Your problem may be related to adhoc which I have not done before.  Good luck.

----------

## eltech

take a look at my problem.. see if it helps.. if i would have just stopped eth0, i would have been up an running way earlier..

https://forums.gentoo.org/viewtopic-t-387308-highlight-.html

----------

## -fenice-

I tried to remove wep encryption and to disable other interfaces (althrough I plan to set a bridge between my interfaces later) : what was your eth0 anyway? I do have 3 interfaces : 0-firewire, 1-Lan, 2-wifi... I tried to use access-point mode instead of adhoc, but it's no use...

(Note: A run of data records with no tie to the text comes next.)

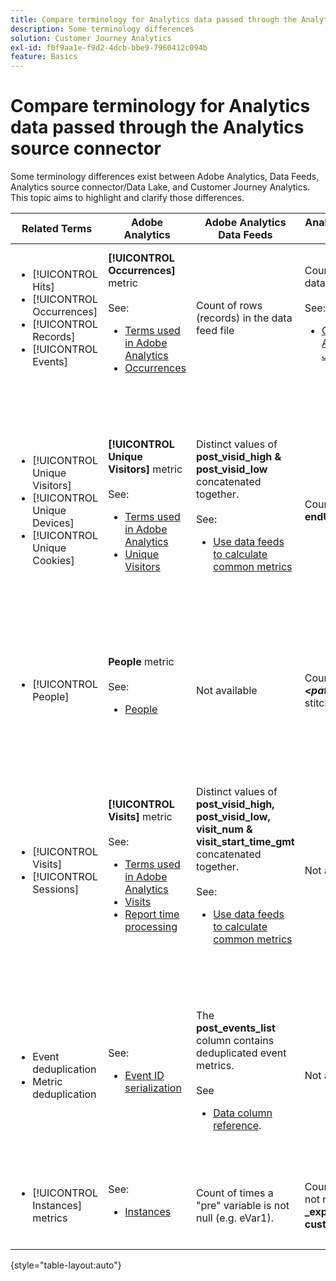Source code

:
 ```yaml
---
title: Compare terminology for Analytics data passed through the Analytics source connector
description: Some terminology differences
solution: Customer Journey Analytics
exl-id: f0f9aa1e-f9d2-4dcb-bbe9-7960412c094b
feature: Basics
---
```

# Compare terminology for Analytics data passed through the Analytics source connector

Some terminology differences exist between Adobe Analytics, Data Feeds, Analytics source connector/Data Lake, and Customer Journey Analytics. This topic aims to highlight and clarify those differences.

| Related Terms | Adobe Analytics | Adobe Analytics Data Feeds | Analytics source connector/Data Lake | Customer Journey Analytics | Notes |
|---|---|---|---|---|---|
| <ul><li>[!UICONTROL Hits]</li><li>[!UICONTROL Occurrences]</li><li>[!UICONTROL Records]</li><li>[!UICONTROL Events]</li></ul> | **[!UICONTROL Occurrences]** metric<br><br>See:<ul><li>[Terms used in Adobe Analytics](https://experienceleague.adobe.com/docs/analytics/technotes/terms.html?lang=en)</li><li>[Occurrences](https://experienceleague.adobe.com/docs/analytics/components/metrics/occurrences.html?lang=en)</li></ul>  | Count of rows (records) in the data feed file  | Count of rows (records) in the dataset<br><br>See:<ul><li>[Compare your Adobe Analytics data to Customer Journey Analytics data](https://experienceleague.adobe.com/docs/analytics-platform/using/troubleshooting/compare.html?lang=en)</li></ul>  | **[!UICONTROL Events]** metric  | <ul><li>"Hit" and "occurrence" are synonymous in Adobe Analytics.</li><li>See _Custom Events_ below.</li><li>Certain data is filtered as it passes through the Analytics source connector to Adobe Experience Platform. See [Compare your Adobe Analytics data to Customer Journey Analytics data](https://experienceleague.adobe.com/docs/analytics-platform/using/troubleshooting/compare.html?lang=en)   |
| <ul><li>[!UICONTROL Unique Visitors]</li><li>[!UICONTROL Unique Devices]</li><li>[!UICONTROL Unique Cookies]</li></ul>  | **[!UICONTROL Unique Visitors]** metric<br><br>See:<ul><li>[Terms used in Adobe Analytics](https://experienceleague.adobe.com/docs/analytics/technotes/terms.html?lang=en)</li><li>[Unique Visitors](https://experienceleague.adobe.com/docs/analytics/components/metrics/unique-visitors.html?lang=en)</li></ul>  | Distinct values of **post\_visid\_high & post\_visid\_low** concatenated together.<br><br>See:<ul><li>[Use data feeds to calculate common metrics](https://experienceleague.adobe.com/docs/analytics/export/analytics-data-feed/data-feed-contents/datafeeds-calculate.html?lang=en)</li></ul>  | Count distinct of **endUserIDs.\_experience.aaid.id**  | **People** metric, if **endUserIDs.\_experience.aaid.id** is chosen as the Person ID. | <ul><li>A "person" in Adobe Analytics is usually associated with a "device identifier" such as a cookie. AAID is the primary device identifier in Adobe Analytics, not ECID. See also [AAID, ECID, AACUSTOMID and the Analytics source connector](https://experienceleague.adobe.com/docs/analytics-platform/using/compare-aa-cja/cja-aa-comparison/aaid-ecid-adc.html).</li><li>"Visitor" is not an out-of-the-box metric in Customer Journey Analytics. But if you choose **endUserIDs.\_experience.aaid.id** as the Person ID, the People metric in Customer Journey Analytics is roughly equivalent to Unique Visitors in Adobe Analytics.</li></ul> |
| <ul><li>[!UICONTROL People]</li></ul> | **People** metric<br><br> See:<ul><li>[People](https://experienceleague.adobe.com/docs/analytics/components/metrics/people.html?lang=en)</li></ul> | Not available | Count distinct of **_\<path\>_.stitchedId** (available in stitched datasets only)  | **People** metric  | <ul><li>The People metric in Customer Journey Analytics is the count distinct of Person IDs. Depending on what you choose as the Person ID in the Customer Journey Analytics connection, the People metric can mean different things.</ul></li>  |
| <ul><li>[!UICONTROL Visits]</li><li>[!UICONTROL Sessions]</li></ul> | **[!UICONTROL Visits]** metric<br><br>See:<ul><li>[Terms used in Adobe Analytics](https://experienceleague.adobe.com/docs/analytics/technotes/terms.html?lang=en)</li><li>[Visits](https://experienceleague.adobe.com/docs/analytics/components/metrics/visits.html?lang=en)</li><li>[Report time processing](https://experienceleague.adobe.com/docs/analytics/components/virtual-report-suites/vrs-report-time-processing.html?lang=en)</ul></li> | Distinct values of **post\_visid\_high, post\_visid\_low, visit\_num & visit\_start\_time\_gmt** concatenated together.<br><br>See:<ul><li>[Use data feeds to calculate common metrics](https://experienceleague.adobe.com/docs/analytics/export/analytics-data-feed/data-feed-contents/datafeeds-calculate.html?lang=en)</li></ul> | Not available  | **Sessions** metric  | <ul><li>With report-time processing in Adobe Analytics virtual report suites and Customer Journey Analytics data views, the concept of a visit (session) is configurable. As a result, visit (session) counts may differ between environments depending on the definition applied. See also [Compare data processing across Adobe Analytics and Customer Journey Analytics reporting features](https://experienceleague.adobe.com/docs/analytics-platform/using/compare-aa-cja/cja-aa-comparison/data-processing-comparisons.html?lang=en) and [Virtual report suites, Data views, Adobe Experience Platform sandboxes and the Analytics source connector](https://experienceleague.adobe.com/docs/analytics-platform/using/compare-aa-cja/cja-aa-comparison/vrs-dataview-sandbox-adc.html?lang=en). | <ul><li>Custom events</li><li>Success events</li></ul>  | Custom events 1-1000  | **post\_events\_list**<br><br>See:<ul><li>[Use data feeds to calculate common metrics](https://experienceleague.adobe.com/docs/analytics/export/analytics-data-feed/data-feed-contents/datafeeds-calculate.html?lang=en)  | **\_experience.analytics.<ul>event1to100.event1** through<br>**event901to1000.event1000**</ul> |**\_experience.analytics.<ul>event1to100.event1** through<br>**event901to1000.event1000**</ul> | <ul><li>An "event" in Adobe Analytics is a [Success Event](https://experienceleague.adobe.com/docs/analytics/components/metrics/custom-events.html?lang=en) (custom event) that has been set in an Adobe Analytics image request (data collection server call.)</ul>  |
| <ul><li>Event deduplication</li><li>Metric deduplication</ul></li>  | See:<ul><li>[Event ID serialization](https://experienceleague.adobe.com/docs/analytics/implementation/vars/page-vars/events/event-serialization.html?lang=en)</li></ul>  |  The **post_events_list** column contains deduplicated event metrics.<br><br>See <ul><li>[Data column reference](https://experienceleague.adobe.com/docs/analytics/export/analytics-data-feed/data-feed-contents/datafeeds-reference.html?lang=en). </ul></li> | Not available  | See:<ul><li>[Metric deduplication component settings](https://experienceleague.adobe.com/docs/analytics-platform/using/cja-dataviews/component-settings/metric-deduplication.html?lang=en)  | <ul><li>Event/metric de-duplication in Adobe Analytics differs slightly from Customer Journey Analytics. In Adobe Analytics, deduplication occurs at data processing time. In Customer Journey Analytics, deduplication occurs at report runtime, providing more flexibility. Deduplicated metrics may differ slightly in Adobe Analytics vs Customer Journey Analytics.</li></ul>    |    
| <ul><li>[!UICONTROL Instances] metrics</li></ul>| See:<ul><li>[Instances](https://experienceleague.adobe.com/docs/analytics/components/metrics/instances.html?lang=en) | Count of times a "pre" variable is not null (e.g. eVar1). | Count of times a "mid" variable is not null (e.g. **\_experience.analytics.<br>customDimensions.eVars.eVar1**). | You can create **Instances** metrics by [creating metrics from eVar fields.](https://experienceleague.adobe.com/docs/analytics-platform/using/cja-dataviews/data-views-usecases.html)| <ul><li>[!UICONTROL Instances] is normally associated with prop and eVar columns as a means to determine how many times the variable has been set. |

{style="table-layout:auto"}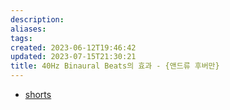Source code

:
 ```yaml
---
description:
aliases: 
tags: 
created: 2023-06-12T19:46:42
updated: 2023-07-15T21:30:21
title: 40Hz Binaural Beats의 효과 - {앤드류 후버만}
---
```

- [shorts](https://www.youtube.com/shorts/zg2QtI98Sh0)
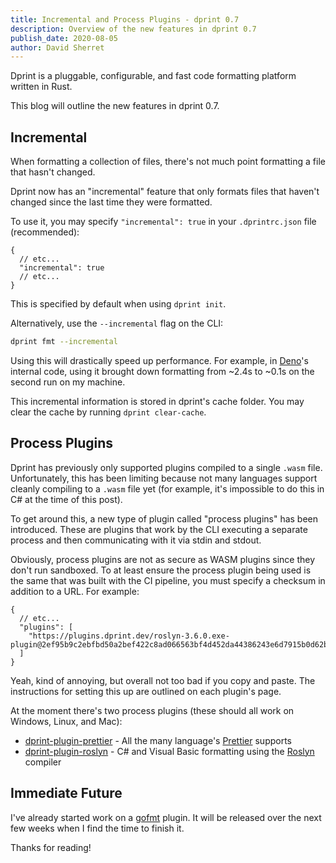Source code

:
 ```yaml
---
title: Incremental and Process Plugins - dprint 0.7
description: Overview of the new features in dprint 0.7
publish_date: 2020-08-05
author: David Sherret
---
```


Dprint is a pluggable, configurable, and fast code formatting platform written in Rust.

This blog will outline the new features in dprint 0.7.

## Incremental

When formatting a collection of files, there's not much point formatting a file that hasn't changed.

Dprint now has an "incremental" feature that only formats files that haven't changed since the last time they were formatted.

To use it, you may specify `"incremental": true` in your `.dprintrc.json` file (recommended):

```jsonc
{
  // etc...
  "incremental": true
  // etc...
}
```

This is specified by default when using `dprint init`.

Alternatively, use the `--incremental` flag on the CLI:

```bash
dprint fmt --incremental
```

Using this will drastically speed up performance. For example, in [Deno](https://github.com/denoland/deno)'s internal code, using it brought down formatting from ~2.4s to ~0.1s on the second run on my machine.

This incremental information is stored in dprint's cache folder. You may clear the cache by running `dprint clear-cache`.

## Process Plugins

Dprint has previously only supported plugins compiled to a single `.wasm` file. Unfortunately, this has been limiting because not many languages support cleanly compiling to a `.wasm` file yet (for example, it's impossible to do this in C# at the time of this post).

To get around this, a new type of plugin called "process plugins" has been introduced. These are plugins that work by the CLI executing a separate process and then communicating with it via stdin and stdout.

Obviously, process plugins are not as secure as WASM plugins since they don't run sandboxed. To at least ensure the process plugin being used is the same that was built with the CI pipeline, you must specify a checksum in addition to a URL. For example:

```jsonc
{
  // etc...
  "plugins": [
    "https://plugins.dprint.dev/roslyn-3.6.0.exe-plugin@2ef95b9c2ebfbd50a2bef422c8ad066563bf4d452da44386243e6d7915b0d62b"
  ]
}
```

Yeah, kind of annoying, but overall not too bad if you copy and paste. The instructions for setting this up are outlined on each plugin's page.

At the moment there's two process plugins (these should all work on Windows, Linux, and Mac):

- [dprint-plugin-prettier](https://github.com/dprint/dprint-plugin-prettier) - All the many language's [Prettier](https://prettier.io) supports
- [dprint-plugin-roslyn](https://github.com/dprint/dprint-plugin-roslyn) - C# and Visual Basic formatting using the [Roslyn](https://github.com/dotnet/roslyn) compiler

## Immediate Future

I've already started work on a [gofmt](https://golang.org/cmd/gofmt/) plugin. It will be released over the next few weeks when I find the time to finish it.

Thanks for reading!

But I noticed that even if I loaded the support for my laptop acpi's (it's an Asus), the wifi switch is always off... I don't know if it was supposed to work from the start, but it seems there is an entry for this one in my /proc/acpi/asus...

----------

## -fenice-

I tried to remove the asus_acpi module from my /etc/modules.autoload/kernel-2.6... but no changes... I begin to wonder if it is possible to make this card work at all...

----------

## -fenice-

No advice at all?

----------

## M@rijn

The problem is udevmonitor i think, in portage this isn't compiled, so you have to compile udev by hand with udevmonitor. I have the same problem but don't know how to fix it  :Smile: 

----------

## M@rijn

Emerge udev-071 fixes the problem

----------

## -fenice-

It didn't resolve the problem, but I tried to use wireless-tools instead of wpa_supplicant and it seems to work... I haven't yet tested with another computer, but the eth interface launches at least... I hope that future versions will work better for me...

----------